▶ PROBLEM DETAILS: All entries below must be retyped exactly, though pictures are to be skipped.

======== MATERIAL FOR THIS TASK

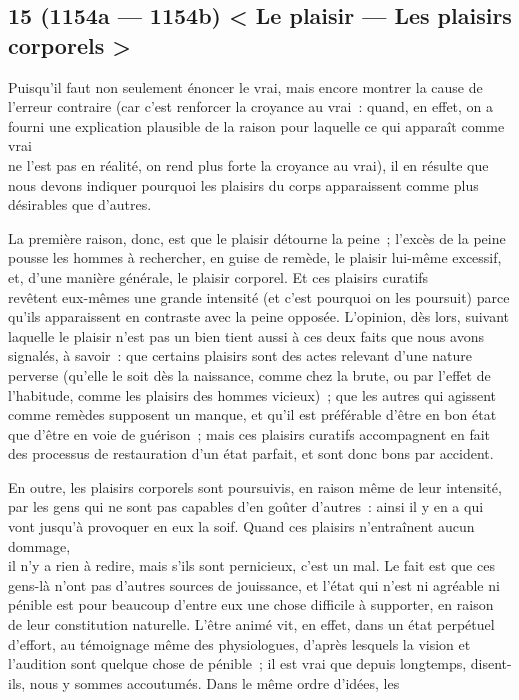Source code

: \documentclass[french,twoside]{book} %
\begin{document}
\subsection[{15 (1154a — 1154b) < Le plaisir — Les plaisirs corporels >}]{15 (1154a — 1154b) < Le plaisir — Les plaisirs corporels >}
\noindent Puisqu’il faut non seulement énoncer le vrai, mais encore montrer la cause de l’erreur contraire (car c’est renforcer la croyance au vrai : quand, en effet, on a fourni une explication plausible de la raison pour laquelle ce qui apparaît comme vrai \\
ne l’est pas en réalité, on rend plus forte la croyance au vrai), il en résulte que nous devons indiquer pourquoi les plaisirs du corps apparaissent comme plus désirables que d’autres.\par
La première raison, donc, est que le plaisir détourne la peine ; l’excès de la peine pousse les hommes à rechercher, en guise de remède, le plaisir lui-même excessif, et, d’une manière générale, le plaisir corporel. Et ces plaisirs curatifs \\
revêtent eux-mêmes une grande intensité (et c’est pourquoi on les poursuit) parce qu’ils apparaissent en contraste avec la peine opposée. L’opinion, dès lors, suivant laquelle le plaisir n’est pas un bien tient aussi à ces deux faits que nous avons signalés, à savoir : que certains plaisirs sont des actes relevant d’une nature perverse (qu’elle le soit dès la naissance, comme chez la brute, ou par l’effet de l’habitude, comme les plaisirs des hommes vicieux) ; que les autres qui agissent comme remèdes supposent un manque, et qu’il est préférable d’être en  bon état que d’être en voie de guérison ; mais ces plaisirs curatifs accompagnent en fait des processus de restauration d’un état parfait, et sont donc bons par accident.\par
En outre, les plaisirs corporels sont poursuivis, en raison même de leur intensité, par les gens qui ne sont pas capables d’en goûter d’autres : ainsi il y en a qui vont jusqu’à provoquer en eux la soif. Quand ces plaisirs n’entraînent aucun dommage, \\
il n’y a rien à redire, mais s’ils sont pernicieux, c’est un mal. Le fait est que ces gens-là n’ont pas d’autres sources de jouissance, et l’état qui n’est ni agréable ni pénible est pour beaucoup d’entre eux une chose difficile à supporter, en raison de leur constitution naturelle. L’être animé vit, en effet, dans un état perpétuel d’effort, au témoignage même des physiologues, d’après lesquels la vision et l’audition sont quelque chose de pénible ; il est vrai que depuis longtemps, disent-ils, nous y sommes accoutumés. Dans le même ordre d’idées, les \\
\end{document}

================

▶ TASK RESULT:
Source code

: \documentclass[french,twoside]{book} %
\begin{document}
\subsection[{15 (1154a — 1154b) < Le plaisir — Les plaisirs corporels >}]{15 (1154a — 1154b) < Le plaisir — Les plaisirs corporels >}
\noindent Puisqu’il faut non seulement énoncer le vrai, mais encore montrer la cause de l’erreur contraire (car c’est renforcer la croyance au vrai : quand, en effet, on a fourni une explication plausible de la raison pour laquelle ce qui apparaît comme vrai \\
ne l’est pas en réalité, on rend plus forte la croyance au vrai), il en résulte que nous devons indiquer pourquoi les plaisirs du corps apparaissent comme plus désirables que d’autres.\par
La première raison, donc, est que le plaisir détourne la peine ; l’excès de la peine pousse les hommes à rechercher, en guise de remède, le plaisir lui-même excessif, et, d’une manière générale, le plaisir corporel. Et ces plaisirs curatifs \\
revêtent eux-mêmes une grande intensité (et c’est pourquoi on les poursuit) parce qu’ils apparaissent en contraste avec la peine opposée. L’opinion, dès lors, suivant laquelle le plaisir n’est pas un bien tient aussi à ces deux faits que nous avons signalés, à savoir : que certains plaisirs sont des actes relevant d’une nature perverse (qu’elle le soit dès la naissance, comme chez la brute, ou par l’effet de l’habitude, comme les plaisirs des hommes vicieux) ; que les autres qui agissent comme remèdes supposent un manque, et qu’il est préférable d’être en  bon état que d’être en voie de guérison ; mais ces plaisirs curatifs accompagnent en fait des processus de restauration d’un état parfait, et sont donc bons par accident.\par
En outre, les plaisirs corporels sont poursuivis, en raison même de leur intensité, par les gens qui ne sont pas capables d’en goûter d’autres : ainsi il y en a qui vont jusqu’à provoquer en eux la soif. Quand ces plaisirs n’entraînent aucun dommage, \\
il n’y a rien à redire, mais s’ils sont pernicieux, c’est un mal. Le fait est que ces gens-là n’ont pas d’autres sources de jouissance, et l’état qui n’est ni agréable ni pénible est pour beaucoup d’entre eux une chose difficile à supporter, en raison de leur constitution naturelle. L’être animé vit, en effet, dans un état perpétuel d’effort, au témoignage même des physiologues, d’après lesquels la vision et l’audition sont quelque chose de pénible ; il est vrai que depuis longtemps, disent-ils, nous y sommes accoutumés. Dans le même ordre d’idées, les \\
\end{document}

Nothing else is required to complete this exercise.